If you’ve ever written a beautiful getByRole test and still shipped an inaccessible UI, welcome to the club. I’ve done it. The test suite felt righteous. The screen reader experience was still bad.

That is the hole this lesson closes.

Semantic locators get you closer to accessible UI because they force names, roles, and labels into the markup. That’s real value. But they are still a side effect of testing behavior, not a dedicated accessibility loop. An agent needs a loop that says, explicitly, “this change introduced an accessibility regression, and that is a stop sign.”

Prerequisite

This lesson assumes you’ve already internalized Locators and the Accessibility Hierarchy.

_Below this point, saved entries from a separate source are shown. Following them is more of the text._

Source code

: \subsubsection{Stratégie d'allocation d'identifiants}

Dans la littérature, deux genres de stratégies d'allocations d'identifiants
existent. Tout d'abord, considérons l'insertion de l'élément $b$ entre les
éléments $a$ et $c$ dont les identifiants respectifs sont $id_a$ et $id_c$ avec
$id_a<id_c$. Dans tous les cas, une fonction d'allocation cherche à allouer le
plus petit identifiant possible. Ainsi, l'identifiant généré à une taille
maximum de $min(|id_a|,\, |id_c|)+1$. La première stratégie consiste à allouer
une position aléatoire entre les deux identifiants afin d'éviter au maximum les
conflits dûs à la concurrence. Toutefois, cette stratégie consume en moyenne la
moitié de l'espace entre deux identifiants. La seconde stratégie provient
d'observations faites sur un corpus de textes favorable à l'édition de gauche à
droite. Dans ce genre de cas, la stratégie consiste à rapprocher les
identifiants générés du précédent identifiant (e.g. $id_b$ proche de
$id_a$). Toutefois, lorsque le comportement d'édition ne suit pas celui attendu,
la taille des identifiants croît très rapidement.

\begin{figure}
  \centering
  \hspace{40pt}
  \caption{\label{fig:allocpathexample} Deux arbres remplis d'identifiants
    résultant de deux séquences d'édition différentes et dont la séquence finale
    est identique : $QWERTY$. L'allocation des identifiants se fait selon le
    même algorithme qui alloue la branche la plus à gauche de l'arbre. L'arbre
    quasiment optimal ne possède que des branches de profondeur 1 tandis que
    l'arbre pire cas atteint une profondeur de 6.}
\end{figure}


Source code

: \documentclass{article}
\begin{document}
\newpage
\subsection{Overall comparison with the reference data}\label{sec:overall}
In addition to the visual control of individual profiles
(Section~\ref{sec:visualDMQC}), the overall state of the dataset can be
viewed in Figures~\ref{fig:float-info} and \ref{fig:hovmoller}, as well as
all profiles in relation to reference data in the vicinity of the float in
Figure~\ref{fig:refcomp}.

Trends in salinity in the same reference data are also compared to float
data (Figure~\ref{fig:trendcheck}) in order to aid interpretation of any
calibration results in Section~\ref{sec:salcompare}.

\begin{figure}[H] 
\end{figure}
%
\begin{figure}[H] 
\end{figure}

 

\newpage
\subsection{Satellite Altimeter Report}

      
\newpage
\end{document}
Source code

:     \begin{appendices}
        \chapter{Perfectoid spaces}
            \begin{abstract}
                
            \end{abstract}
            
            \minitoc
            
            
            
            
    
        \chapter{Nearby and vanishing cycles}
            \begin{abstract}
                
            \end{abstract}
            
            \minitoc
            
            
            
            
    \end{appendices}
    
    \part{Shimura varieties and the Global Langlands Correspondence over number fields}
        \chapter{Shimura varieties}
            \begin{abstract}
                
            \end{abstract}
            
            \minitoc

That lesson gives the agent better handles on the UI. This one turns accessibility itself into a gate.

Why locator discipline is necessary but insufficient

Locator discipline mostly answers one question: can the test find the thing the way a user would?

Accessibility asks a wider set of questions:

Can a keyboard user reach it?
Does the focus order make sense?
Does the control announce itself clearly to assistive technology?
Does the form expose the error state, not just render it in red?
Does the dialog trap focus and return it when it closes?

Your getByRole('button', { name: 'Save' }) test helps with exactly one slice of that. A useful slice, yes. The whole pie, no.

This is the mental model I want you to keep: semantic locators are upstream pressure, accessibility checks are downstream proof. You want both.

What the automated gate should catch

The easiest automated gate to add is an axe-core scan against your critical routes and flows. I like axe here because it is boring in the best possible way: mature rules, good output, and a clean “these are the violations” result that an agent can act on.

What the automated pass is good at:

Missing or incorrect labels
Invalid ARIA relationships
Landmarks and heading structure problems
Some color-contrast issues
Form fields that are technically present but not actually named

That class of problem is perfect for an agent loop. The agent reads the violations, fixes the markup, reruns the scan, and moves on.

What I do not want is a fuzzy accessibility story where the agent says “I used getByRole, so we’re probably fine.” Probably fine is how regressions get a free ride to production.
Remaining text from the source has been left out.